Problem description: Write out exactly the first lines of the listing, ending on the line that contains "- grant a user, group, or".

Stored data:
------------------------------------------------
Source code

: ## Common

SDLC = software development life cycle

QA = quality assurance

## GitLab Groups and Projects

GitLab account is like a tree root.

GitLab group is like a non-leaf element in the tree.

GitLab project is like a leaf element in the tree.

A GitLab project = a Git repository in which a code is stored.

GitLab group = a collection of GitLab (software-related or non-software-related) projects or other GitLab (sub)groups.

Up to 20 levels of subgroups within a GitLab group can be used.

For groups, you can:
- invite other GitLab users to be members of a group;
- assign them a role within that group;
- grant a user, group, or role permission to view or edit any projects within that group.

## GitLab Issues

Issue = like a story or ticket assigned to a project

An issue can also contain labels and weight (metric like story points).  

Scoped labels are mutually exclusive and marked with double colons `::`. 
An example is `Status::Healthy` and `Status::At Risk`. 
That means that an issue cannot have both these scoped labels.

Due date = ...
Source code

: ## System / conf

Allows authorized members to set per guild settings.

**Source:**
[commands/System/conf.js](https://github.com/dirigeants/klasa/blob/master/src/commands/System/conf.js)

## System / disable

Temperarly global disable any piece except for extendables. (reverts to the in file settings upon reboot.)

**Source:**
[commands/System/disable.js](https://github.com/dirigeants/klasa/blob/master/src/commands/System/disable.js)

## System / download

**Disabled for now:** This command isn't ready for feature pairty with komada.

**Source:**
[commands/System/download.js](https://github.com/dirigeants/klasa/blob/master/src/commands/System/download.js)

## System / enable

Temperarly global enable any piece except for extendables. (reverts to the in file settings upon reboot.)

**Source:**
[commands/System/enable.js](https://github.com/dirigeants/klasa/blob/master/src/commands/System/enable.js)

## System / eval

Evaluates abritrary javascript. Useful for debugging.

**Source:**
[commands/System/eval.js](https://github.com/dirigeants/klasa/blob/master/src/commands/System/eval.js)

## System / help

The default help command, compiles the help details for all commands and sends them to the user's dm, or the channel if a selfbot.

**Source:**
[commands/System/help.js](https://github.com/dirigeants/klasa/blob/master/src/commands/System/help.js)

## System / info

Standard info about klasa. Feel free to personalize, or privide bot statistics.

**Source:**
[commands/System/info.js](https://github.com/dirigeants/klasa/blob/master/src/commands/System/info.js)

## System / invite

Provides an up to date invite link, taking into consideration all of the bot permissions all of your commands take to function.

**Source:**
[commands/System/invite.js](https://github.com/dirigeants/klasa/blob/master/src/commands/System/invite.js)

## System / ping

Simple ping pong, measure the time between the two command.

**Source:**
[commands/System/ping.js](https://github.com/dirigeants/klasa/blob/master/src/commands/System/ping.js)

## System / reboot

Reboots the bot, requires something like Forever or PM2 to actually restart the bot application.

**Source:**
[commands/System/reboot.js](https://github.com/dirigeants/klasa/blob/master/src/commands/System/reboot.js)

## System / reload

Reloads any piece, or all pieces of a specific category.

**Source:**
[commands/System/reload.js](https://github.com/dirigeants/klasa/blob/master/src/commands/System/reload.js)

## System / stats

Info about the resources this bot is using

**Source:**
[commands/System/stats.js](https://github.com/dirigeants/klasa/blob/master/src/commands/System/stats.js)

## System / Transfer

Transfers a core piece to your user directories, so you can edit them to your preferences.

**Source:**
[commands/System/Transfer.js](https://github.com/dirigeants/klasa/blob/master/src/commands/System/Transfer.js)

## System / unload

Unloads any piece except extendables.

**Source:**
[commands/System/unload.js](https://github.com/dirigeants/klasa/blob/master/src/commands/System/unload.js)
------------------------------------------------
Answer space:
Source code

: ## Common

SDLC = software development life cycle

QA = quality assurance

## GitLab Groups and Projects

GitLab account is like a tree root.

GitLab group is like a non-leaf element in the tree.

GitLab project is like a leaf element in the tree.

A GitLab project = a Git repository in which a code is stored.

GitLab group = a collection of GitLab (software-related or non-software-related) projects or other GitLab (sub)groups.

Up to 20 levels of subgroups within a GitLab group can be used.

For groups, you can:
- invite other GitLab users to be members of a group;
- assign them a role within that group;
- grant a user, group, or role permission to view or edit any projects within that group.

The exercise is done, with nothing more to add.